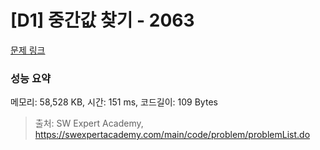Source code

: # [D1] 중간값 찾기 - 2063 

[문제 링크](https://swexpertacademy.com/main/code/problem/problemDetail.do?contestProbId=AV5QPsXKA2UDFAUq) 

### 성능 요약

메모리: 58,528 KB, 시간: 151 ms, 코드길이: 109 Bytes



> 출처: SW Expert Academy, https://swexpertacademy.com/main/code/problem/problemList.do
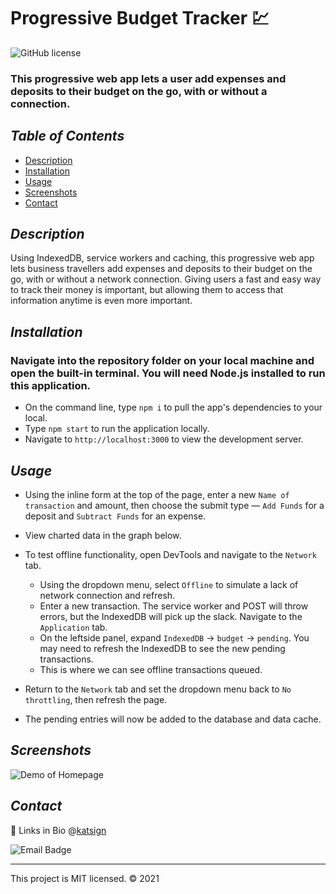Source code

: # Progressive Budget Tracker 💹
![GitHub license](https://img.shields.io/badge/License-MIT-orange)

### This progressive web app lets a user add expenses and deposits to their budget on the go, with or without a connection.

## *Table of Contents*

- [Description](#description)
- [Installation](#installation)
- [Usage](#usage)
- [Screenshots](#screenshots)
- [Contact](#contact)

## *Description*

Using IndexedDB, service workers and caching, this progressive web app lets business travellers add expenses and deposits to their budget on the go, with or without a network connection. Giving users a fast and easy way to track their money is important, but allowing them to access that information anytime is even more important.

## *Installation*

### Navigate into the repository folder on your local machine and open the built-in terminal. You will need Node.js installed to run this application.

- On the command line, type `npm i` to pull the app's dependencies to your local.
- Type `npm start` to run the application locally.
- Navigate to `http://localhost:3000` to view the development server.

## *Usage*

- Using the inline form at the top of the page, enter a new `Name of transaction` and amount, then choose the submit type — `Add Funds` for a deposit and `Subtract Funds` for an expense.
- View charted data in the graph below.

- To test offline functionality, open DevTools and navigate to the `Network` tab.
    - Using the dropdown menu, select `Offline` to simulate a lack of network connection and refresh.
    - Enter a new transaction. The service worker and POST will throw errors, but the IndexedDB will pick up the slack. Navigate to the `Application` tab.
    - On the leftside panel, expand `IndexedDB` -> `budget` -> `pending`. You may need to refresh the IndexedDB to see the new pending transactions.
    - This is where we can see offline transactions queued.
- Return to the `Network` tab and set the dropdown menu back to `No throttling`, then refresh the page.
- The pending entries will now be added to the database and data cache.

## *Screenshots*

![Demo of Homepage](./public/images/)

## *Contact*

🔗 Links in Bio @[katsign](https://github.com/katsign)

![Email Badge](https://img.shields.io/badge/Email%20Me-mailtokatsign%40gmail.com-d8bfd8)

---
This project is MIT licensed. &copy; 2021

──────────────────────────────

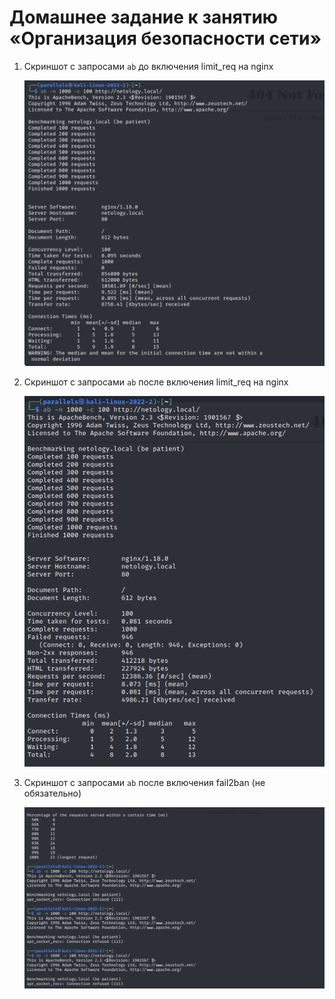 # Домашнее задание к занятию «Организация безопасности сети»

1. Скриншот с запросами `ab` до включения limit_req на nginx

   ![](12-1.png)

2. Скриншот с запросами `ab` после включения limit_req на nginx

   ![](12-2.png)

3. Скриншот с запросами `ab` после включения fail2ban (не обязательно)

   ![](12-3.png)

──────────────────────────────

## WHAT YOU SHOULD DO
Start with the line above that contains "- View charted data in the graph below." and end with the line that contains "This project is MIT licensed. &copy; 2021". Write out those lines exactly, and only those.

## RESULT OF THIS TASK
- View charted data in the graph below.

- To test offline functionality, open DevTools and navigate to the `Network` tab.
    - Using the dropdown menu, select `Offline` to simulate a lack of network connection and refresh.
    - Enter a new transaction. The service worker and POST will throw errors, but the IndexedDB will pick up the slack. Navigate to the `Application` tab.
    - On the leftside panel, expand `IndexedDB` -> `budget` -> `pending`. You may need to refresh the IndexedDB to see the new pending transactions.
    - This is where we can see offline transactions queued.
- Return to the `Network` tab and set the dropdown menu back to `No throttling`, then refresh the page.
- The pending entries will now be added to the database and data cache.

## *Screenshots*

![Demo of Homepage](./public/images/)

## *Contact*

🔗 Links in Bio @[katsign](https://github.com/katsign)

![Email Badge](https://img.shields.io/badge/Email%20Me-mailtokatsign%40gmail.com-d8bfd8)

---
This project is MIT licensed. &copy; 2021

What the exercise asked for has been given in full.